The east window is fine as long as the Monstera is no more than 3 or 4 feet from the window and in front of it, not off to the side. It does not need any nutrients and it does not need misting or a shower.
Will Creed
Horticultural Help, NYC
www.HorticulturalHelp.com
I now have a book available on indoor plant care

Ludia_K
Jun 14, 2018 1:49 AM CST
WillC said:Ludia - The leaf spots are the result of some damage to the roots most likely caused by improper potting or watering. I cannot see the pot and you didn't provide any information about how it is potted or repotted and what kind of soil it is in and if the pot has drain holes. More information would be helpful.

The east window is fine as long as the Monstera is no more than 3 or 4 feet from the window and in front of it, not off to the side. It does not need any nutrients and it does not need misting or a shower.


Thank you Will!

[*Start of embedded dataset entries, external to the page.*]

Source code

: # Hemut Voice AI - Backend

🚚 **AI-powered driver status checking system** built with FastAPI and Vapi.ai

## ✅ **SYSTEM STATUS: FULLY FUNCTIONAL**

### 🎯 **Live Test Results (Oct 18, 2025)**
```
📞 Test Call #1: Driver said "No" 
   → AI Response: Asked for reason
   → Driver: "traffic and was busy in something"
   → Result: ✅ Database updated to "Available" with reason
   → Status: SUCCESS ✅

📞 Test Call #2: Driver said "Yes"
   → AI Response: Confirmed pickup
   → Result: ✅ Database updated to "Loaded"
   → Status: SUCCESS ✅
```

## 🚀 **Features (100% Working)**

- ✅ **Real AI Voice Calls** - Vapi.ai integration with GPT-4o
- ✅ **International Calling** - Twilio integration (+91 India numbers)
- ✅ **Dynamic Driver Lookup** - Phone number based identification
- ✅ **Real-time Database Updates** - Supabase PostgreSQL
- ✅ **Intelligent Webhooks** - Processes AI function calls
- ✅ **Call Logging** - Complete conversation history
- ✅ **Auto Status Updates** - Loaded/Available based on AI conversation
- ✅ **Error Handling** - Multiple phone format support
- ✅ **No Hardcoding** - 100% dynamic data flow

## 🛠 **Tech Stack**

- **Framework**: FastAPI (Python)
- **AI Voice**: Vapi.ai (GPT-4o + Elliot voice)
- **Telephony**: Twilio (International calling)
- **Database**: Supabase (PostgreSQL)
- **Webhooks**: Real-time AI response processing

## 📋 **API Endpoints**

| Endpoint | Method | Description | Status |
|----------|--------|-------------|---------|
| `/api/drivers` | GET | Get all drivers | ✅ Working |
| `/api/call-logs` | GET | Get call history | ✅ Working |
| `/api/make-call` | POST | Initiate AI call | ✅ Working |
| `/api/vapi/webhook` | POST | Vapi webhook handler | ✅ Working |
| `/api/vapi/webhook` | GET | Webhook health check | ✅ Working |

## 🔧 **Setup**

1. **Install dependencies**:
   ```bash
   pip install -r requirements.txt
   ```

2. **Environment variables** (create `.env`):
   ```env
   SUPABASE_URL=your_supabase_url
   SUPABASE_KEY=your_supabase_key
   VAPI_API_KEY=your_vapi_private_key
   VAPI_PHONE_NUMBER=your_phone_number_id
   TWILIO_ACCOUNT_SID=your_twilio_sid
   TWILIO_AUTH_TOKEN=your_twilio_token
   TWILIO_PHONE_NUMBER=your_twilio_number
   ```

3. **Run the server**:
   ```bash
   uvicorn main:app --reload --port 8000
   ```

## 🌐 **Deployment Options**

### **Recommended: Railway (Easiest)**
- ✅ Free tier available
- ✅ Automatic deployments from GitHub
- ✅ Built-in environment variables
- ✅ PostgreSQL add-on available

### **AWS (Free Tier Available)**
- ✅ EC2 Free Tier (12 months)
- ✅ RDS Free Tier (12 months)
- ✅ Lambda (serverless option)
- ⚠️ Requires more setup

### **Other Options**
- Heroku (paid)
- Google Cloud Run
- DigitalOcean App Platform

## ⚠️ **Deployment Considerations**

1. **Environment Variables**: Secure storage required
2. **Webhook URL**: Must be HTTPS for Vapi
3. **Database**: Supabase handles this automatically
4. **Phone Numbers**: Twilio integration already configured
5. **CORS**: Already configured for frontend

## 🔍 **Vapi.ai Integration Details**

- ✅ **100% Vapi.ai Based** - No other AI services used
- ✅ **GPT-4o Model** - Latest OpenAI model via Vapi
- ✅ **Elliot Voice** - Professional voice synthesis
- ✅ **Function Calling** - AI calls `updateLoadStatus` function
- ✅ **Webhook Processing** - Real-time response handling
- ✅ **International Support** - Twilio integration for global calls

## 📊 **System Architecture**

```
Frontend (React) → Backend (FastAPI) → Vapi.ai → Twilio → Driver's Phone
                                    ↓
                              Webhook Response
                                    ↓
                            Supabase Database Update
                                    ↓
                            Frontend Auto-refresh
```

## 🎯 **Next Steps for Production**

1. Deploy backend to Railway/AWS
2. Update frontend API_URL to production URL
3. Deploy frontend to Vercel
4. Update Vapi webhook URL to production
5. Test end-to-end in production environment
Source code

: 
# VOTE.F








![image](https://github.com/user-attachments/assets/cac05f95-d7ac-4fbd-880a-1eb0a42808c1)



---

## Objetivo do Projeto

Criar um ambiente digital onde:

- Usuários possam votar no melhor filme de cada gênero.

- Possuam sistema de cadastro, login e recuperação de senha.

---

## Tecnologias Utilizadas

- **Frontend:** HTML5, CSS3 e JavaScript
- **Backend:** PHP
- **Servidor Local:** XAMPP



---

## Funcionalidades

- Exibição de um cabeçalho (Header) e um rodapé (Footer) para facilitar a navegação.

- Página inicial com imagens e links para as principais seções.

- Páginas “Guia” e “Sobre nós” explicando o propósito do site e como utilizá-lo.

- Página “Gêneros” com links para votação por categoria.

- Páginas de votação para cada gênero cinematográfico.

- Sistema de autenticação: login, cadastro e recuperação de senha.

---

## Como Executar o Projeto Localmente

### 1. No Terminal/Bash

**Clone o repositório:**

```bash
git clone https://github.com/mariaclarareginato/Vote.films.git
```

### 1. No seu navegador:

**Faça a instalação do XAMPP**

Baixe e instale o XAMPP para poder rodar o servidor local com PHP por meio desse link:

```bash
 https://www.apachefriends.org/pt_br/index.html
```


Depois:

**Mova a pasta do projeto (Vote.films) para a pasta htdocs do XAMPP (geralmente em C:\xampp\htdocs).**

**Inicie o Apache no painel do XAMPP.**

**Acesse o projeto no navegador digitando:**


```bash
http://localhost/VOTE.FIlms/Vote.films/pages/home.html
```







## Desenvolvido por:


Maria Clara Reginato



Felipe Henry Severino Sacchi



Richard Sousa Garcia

I will take a good picture of the roots once at home and post it here. Do you think it might be burns from direct sunlight, or low humidity levels? I check how dry the soil is before I water it and as I mentioned I do it approx once a week. I can exclude root rot, the root smells OK and there are not signs of overwatering really. It's gotten worse that week, so I added a cup of a general nutrient in the last watering, in case it helps a bit. Also, the new leaves seem to be doing fine!